Look through the lines below and extract each one that contains "spam".

=== INPUT DATA ===

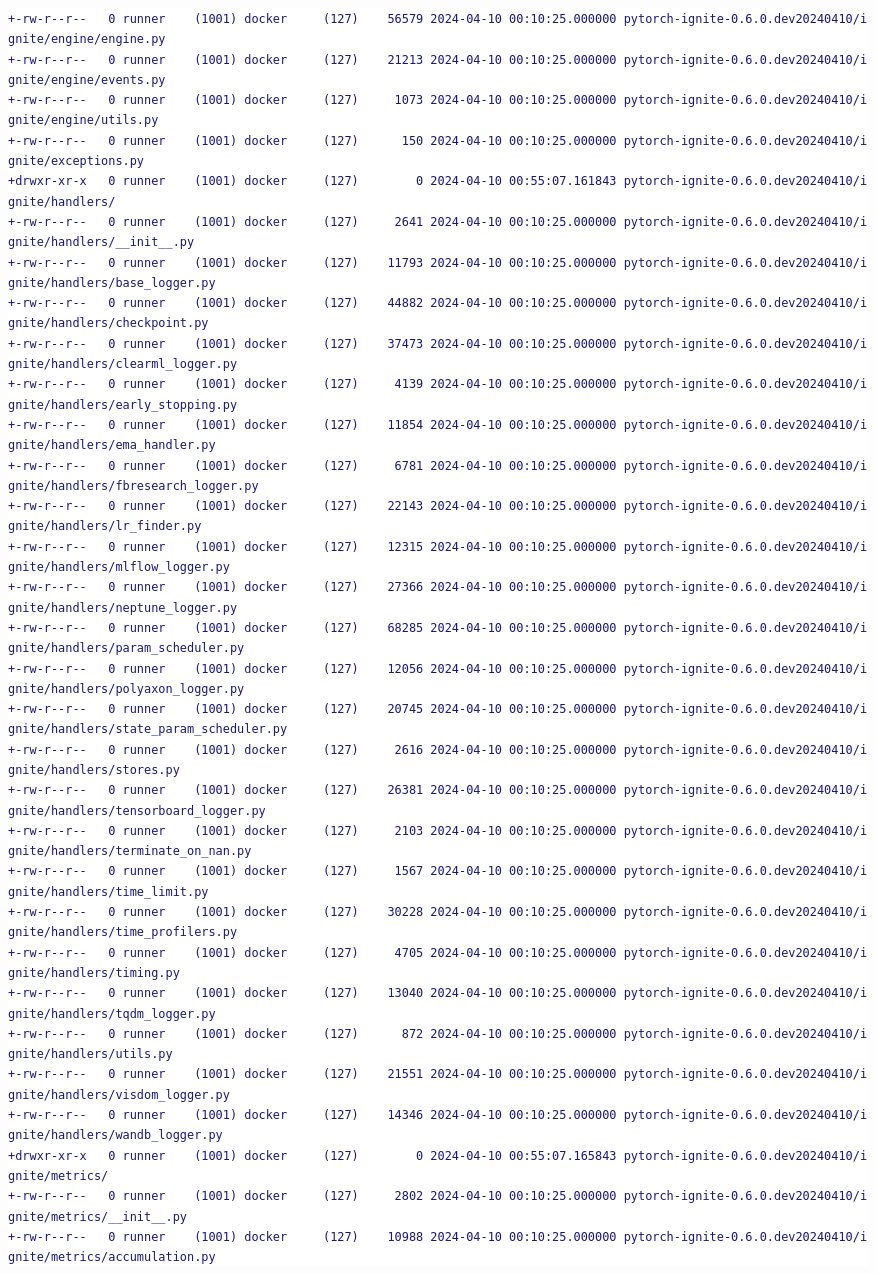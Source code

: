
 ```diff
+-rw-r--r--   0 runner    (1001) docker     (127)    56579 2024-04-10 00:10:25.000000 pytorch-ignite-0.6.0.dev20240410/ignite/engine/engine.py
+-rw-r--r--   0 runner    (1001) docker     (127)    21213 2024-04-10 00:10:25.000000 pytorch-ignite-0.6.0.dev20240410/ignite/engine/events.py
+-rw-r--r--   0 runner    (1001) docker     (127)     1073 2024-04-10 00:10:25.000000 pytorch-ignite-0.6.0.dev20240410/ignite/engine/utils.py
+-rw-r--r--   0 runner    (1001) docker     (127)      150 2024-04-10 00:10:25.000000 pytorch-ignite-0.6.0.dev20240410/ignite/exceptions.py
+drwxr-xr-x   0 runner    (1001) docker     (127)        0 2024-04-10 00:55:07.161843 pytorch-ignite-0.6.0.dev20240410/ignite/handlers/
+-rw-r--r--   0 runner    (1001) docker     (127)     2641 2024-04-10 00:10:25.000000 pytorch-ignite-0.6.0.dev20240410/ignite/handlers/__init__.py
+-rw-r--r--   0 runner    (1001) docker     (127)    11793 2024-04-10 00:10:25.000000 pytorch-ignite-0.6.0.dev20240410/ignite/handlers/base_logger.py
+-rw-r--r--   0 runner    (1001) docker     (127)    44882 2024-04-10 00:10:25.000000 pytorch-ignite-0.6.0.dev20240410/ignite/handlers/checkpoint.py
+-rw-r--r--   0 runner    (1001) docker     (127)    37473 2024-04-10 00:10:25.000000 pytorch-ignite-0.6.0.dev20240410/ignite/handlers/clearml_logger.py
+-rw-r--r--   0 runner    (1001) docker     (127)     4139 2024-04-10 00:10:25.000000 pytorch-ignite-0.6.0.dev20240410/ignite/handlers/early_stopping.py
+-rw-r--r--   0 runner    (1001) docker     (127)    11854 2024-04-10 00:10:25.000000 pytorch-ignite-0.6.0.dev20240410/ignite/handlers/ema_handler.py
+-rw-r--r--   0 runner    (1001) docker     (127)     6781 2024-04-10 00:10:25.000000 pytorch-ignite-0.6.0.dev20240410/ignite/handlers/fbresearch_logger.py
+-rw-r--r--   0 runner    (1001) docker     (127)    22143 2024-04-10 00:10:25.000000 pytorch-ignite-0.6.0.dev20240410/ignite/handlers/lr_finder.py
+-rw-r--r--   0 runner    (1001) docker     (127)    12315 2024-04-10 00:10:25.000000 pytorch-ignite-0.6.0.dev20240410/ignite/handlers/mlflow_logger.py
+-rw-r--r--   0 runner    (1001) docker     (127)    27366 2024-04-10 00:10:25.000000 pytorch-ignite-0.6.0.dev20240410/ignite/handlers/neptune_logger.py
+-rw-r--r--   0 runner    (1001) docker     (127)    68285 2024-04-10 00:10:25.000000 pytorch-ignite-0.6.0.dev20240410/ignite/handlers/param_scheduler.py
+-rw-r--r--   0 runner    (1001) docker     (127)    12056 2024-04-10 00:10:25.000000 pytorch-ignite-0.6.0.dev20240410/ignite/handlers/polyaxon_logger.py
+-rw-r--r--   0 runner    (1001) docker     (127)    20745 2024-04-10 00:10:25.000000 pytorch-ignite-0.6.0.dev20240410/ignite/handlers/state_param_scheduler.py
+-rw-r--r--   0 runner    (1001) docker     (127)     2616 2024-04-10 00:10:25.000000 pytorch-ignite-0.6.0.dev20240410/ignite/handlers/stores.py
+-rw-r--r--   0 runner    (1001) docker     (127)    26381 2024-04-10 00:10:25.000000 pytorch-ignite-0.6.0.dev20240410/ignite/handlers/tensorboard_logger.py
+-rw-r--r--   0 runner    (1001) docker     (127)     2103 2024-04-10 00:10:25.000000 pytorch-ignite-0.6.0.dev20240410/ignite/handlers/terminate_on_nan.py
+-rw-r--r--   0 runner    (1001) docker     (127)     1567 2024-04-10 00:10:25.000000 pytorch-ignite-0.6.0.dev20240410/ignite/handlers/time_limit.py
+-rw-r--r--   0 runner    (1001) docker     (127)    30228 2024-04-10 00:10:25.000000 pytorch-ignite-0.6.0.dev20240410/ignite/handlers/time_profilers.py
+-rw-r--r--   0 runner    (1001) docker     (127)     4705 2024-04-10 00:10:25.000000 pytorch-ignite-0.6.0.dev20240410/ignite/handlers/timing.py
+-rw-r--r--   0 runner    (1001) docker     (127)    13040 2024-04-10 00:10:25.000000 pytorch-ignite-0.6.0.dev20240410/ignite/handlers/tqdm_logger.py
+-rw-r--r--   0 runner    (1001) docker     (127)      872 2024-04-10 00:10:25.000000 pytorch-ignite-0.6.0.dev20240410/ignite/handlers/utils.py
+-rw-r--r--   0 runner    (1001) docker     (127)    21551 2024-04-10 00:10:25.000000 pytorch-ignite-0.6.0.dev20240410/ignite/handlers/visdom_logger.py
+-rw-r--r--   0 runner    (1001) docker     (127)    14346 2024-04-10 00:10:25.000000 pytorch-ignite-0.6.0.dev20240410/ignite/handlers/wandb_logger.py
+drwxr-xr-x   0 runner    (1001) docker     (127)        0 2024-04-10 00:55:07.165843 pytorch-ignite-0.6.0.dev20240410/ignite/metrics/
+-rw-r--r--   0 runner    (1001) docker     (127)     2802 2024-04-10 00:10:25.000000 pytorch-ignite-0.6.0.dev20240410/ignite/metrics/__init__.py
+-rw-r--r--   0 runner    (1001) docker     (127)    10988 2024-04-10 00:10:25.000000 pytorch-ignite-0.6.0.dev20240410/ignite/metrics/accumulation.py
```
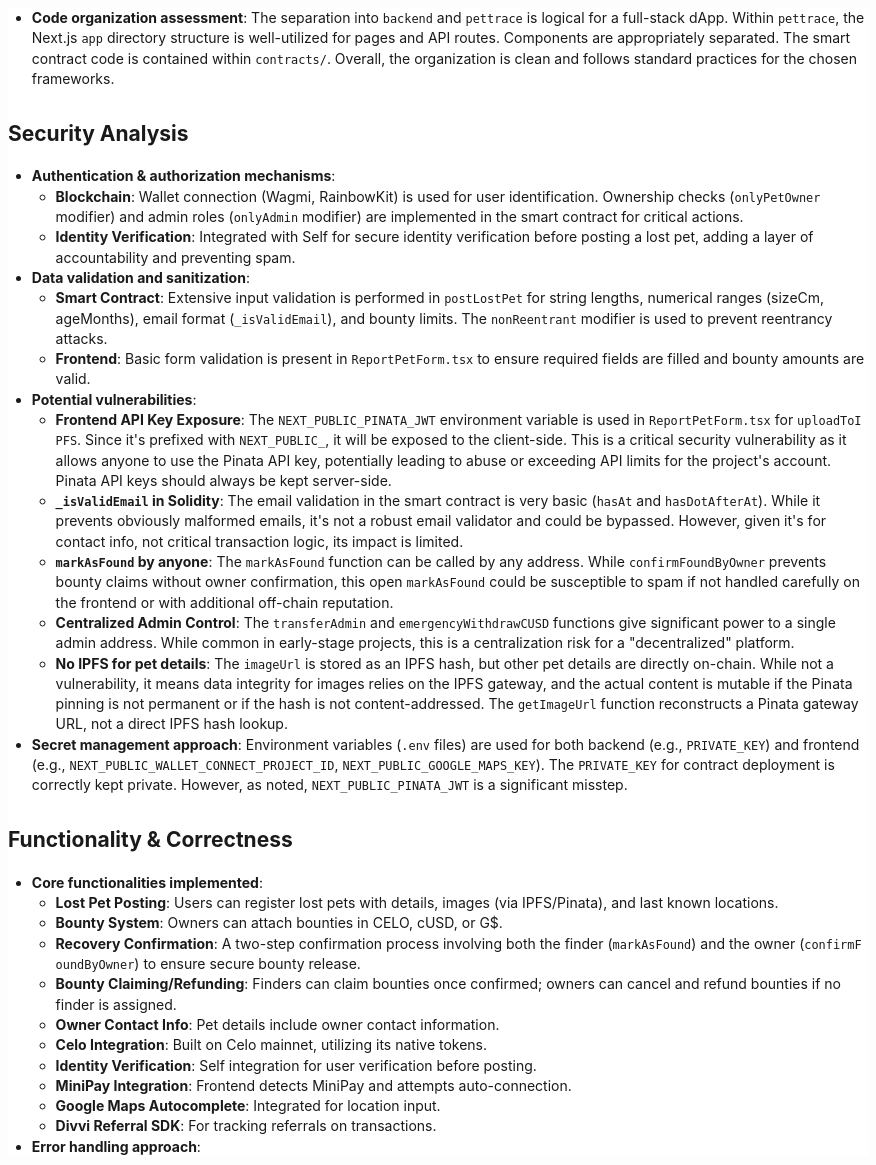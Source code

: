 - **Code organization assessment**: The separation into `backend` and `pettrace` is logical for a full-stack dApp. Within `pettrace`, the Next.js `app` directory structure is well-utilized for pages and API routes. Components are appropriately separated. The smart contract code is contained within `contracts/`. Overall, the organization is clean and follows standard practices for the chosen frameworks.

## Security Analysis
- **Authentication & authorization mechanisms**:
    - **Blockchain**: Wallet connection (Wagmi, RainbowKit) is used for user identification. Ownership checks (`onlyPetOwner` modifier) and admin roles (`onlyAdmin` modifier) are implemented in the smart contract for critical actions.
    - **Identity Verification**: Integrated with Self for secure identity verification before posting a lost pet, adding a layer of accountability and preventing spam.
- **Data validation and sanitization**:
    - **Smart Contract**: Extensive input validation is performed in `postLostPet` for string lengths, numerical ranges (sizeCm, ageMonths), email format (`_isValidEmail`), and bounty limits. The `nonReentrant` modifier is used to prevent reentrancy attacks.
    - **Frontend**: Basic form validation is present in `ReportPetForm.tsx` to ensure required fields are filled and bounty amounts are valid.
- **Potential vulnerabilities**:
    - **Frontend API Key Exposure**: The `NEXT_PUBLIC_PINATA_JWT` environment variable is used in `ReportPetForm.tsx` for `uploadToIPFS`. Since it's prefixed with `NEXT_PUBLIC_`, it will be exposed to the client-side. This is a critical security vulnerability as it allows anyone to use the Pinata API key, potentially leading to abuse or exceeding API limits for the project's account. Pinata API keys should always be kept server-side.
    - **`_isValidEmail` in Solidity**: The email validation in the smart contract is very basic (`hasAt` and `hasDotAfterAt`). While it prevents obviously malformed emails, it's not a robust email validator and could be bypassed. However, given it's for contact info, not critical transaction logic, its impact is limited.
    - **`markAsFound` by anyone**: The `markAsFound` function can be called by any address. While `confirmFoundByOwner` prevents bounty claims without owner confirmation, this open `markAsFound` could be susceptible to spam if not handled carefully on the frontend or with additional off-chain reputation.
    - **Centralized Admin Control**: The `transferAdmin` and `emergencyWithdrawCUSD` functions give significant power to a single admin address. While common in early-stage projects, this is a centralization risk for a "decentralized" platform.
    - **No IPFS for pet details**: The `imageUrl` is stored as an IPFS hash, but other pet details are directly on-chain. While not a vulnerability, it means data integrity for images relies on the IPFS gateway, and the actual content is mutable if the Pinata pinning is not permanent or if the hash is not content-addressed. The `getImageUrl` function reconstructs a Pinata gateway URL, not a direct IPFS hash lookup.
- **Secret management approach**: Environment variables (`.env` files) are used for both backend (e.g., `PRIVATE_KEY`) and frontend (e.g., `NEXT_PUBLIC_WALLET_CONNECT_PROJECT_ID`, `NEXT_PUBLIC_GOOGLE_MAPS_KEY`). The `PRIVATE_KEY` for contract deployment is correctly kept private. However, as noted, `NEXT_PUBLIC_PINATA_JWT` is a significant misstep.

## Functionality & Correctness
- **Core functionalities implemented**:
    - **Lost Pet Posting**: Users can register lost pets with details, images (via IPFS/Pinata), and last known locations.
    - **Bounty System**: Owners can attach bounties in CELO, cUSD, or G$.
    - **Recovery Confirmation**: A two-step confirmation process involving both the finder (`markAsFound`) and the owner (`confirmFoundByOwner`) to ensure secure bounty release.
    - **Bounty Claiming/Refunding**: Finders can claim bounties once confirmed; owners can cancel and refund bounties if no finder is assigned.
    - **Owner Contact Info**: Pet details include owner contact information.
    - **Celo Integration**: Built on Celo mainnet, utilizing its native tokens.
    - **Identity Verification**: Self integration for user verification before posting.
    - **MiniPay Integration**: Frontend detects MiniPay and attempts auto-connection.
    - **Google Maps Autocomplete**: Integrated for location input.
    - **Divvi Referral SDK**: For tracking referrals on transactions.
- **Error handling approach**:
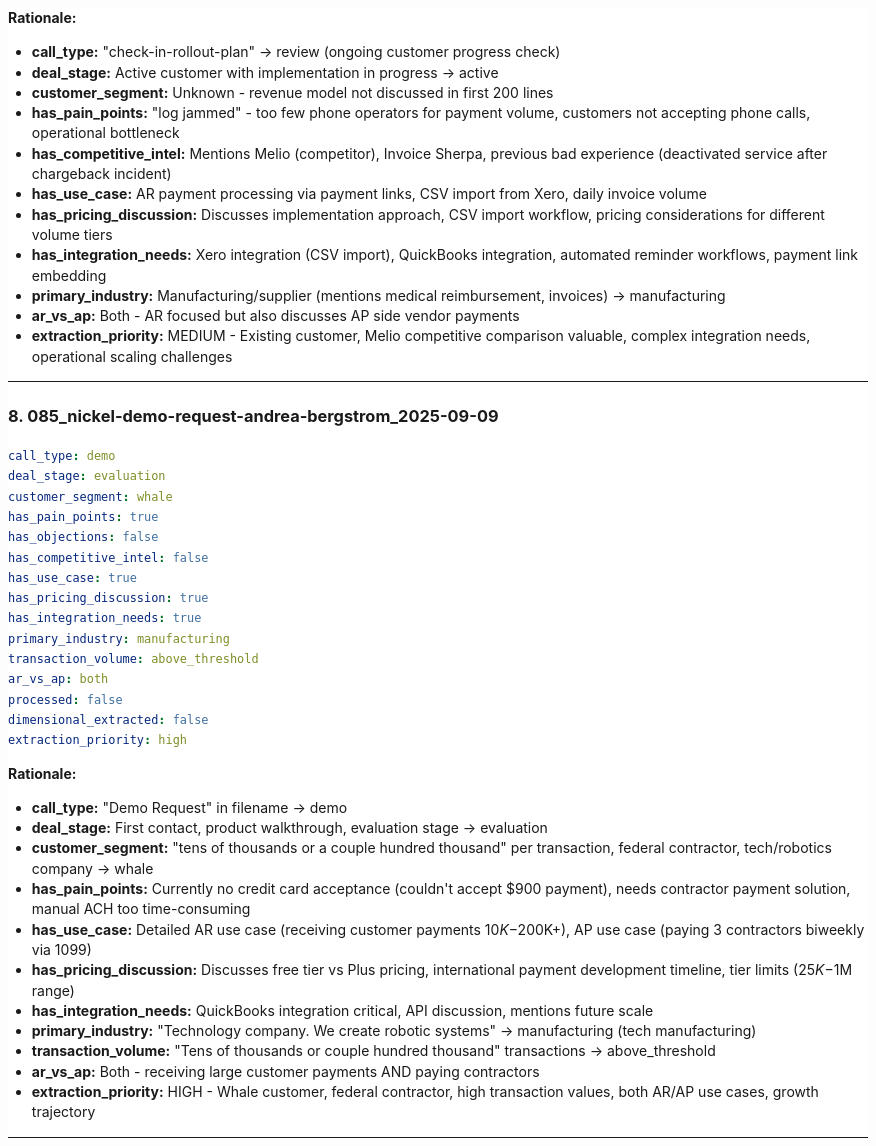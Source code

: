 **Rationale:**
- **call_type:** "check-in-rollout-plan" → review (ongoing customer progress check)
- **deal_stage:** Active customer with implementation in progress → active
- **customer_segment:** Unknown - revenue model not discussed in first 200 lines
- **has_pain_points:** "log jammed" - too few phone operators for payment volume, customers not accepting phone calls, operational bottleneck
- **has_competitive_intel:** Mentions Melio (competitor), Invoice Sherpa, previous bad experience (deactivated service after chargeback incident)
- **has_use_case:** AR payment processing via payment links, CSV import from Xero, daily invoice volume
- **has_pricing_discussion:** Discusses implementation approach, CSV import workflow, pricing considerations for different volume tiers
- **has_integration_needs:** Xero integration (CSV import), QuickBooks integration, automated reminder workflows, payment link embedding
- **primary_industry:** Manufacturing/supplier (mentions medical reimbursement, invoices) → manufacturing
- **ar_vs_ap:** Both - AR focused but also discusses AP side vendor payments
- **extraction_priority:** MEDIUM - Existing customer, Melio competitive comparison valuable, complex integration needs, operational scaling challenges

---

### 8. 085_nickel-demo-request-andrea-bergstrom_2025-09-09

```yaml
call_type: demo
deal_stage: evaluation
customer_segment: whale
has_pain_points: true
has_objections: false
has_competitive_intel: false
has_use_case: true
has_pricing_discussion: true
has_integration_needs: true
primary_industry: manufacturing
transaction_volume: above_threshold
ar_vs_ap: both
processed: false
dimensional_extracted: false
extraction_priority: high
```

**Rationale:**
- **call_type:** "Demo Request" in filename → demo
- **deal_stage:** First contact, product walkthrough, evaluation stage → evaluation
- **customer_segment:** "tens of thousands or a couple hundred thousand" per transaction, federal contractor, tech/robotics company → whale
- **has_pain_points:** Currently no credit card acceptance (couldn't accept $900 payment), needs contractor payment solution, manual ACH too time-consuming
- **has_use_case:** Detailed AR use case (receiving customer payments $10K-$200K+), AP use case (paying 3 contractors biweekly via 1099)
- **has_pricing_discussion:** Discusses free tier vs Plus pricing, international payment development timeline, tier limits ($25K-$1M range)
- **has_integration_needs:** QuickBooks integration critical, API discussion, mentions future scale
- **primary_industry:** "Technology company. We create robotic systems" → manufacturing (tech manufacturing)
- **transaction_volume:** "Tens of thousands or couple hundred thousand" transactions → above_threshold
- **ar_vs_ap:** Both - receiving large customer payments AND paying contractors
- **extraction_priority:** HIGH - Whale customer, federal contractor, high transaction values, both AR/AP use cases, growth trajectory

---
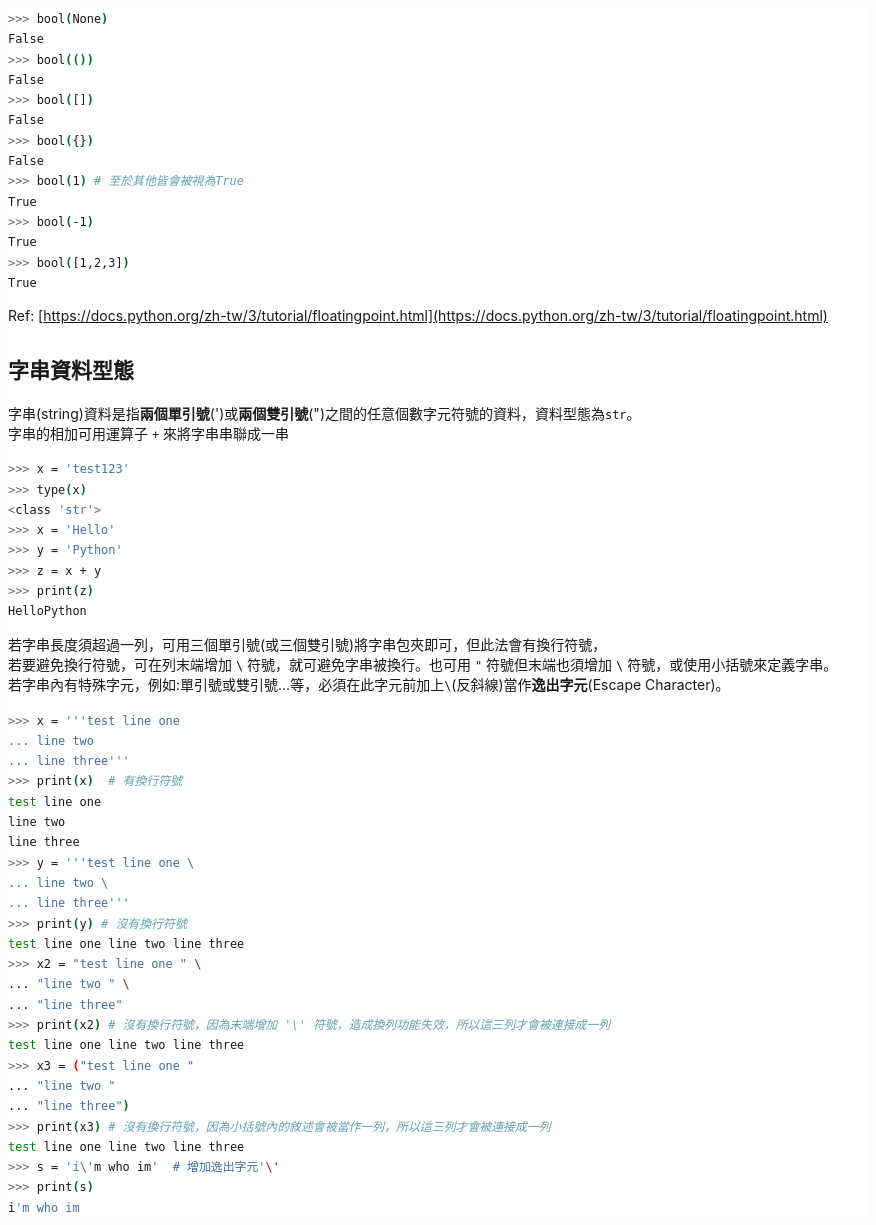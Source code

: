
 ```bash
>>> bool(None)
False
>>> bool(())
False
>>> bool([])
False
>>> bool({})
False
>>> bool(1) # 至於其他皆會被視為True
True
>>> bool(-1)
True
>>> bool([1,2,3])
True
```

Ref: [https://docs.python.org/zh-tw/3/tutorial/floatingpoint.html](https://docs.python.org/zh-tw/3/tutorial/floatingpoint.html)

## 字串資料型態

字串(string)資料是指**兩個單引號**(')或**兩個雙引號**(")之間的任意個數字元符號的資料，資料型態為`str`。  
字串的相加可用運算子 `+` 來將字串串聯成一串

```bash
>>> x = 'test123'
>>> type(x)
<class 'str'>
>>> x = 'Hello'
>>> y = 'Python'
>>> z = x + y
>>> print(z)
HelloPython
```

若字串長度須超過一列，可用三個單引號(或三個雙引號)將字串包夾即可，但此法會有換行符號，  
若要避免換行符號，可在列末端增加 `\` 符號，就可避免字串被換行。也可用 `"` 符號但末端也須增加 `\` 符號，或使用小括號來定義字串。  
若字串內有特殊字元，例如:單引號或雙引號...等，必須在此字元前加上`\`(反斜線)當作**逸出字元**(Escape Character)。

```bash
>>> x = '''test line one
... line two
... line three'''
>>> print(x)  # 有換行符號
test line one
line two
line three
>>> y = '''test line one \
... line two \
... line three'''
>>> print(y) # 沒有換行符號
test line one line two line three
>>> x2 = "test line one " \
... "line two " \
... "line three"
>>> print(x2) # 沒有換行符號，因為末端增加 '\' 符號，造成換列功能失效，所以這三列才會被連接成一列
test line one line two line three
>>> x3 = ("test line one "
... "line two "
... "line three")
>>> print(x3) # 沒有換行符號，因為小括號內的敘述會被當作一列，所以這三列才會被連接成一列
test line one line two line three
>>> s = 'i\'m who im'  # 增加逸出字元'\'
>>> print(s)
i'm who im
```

===

EXPECTED OUTPUT:
    - **Identity Verification**: Integrated with Self for secure identity verification before posting a lost pet, adding a layer of accountability and preventing spam.
    - **`markAsFound` by anyone**: The `markAsFound` function can be called by any address. While `confirmFoundByOwner` prevents bounty claims without owner confirmation, this open `markAsFound` could be susceptible to spam if not handled carefully on the frontend or with additional off-chain reputation.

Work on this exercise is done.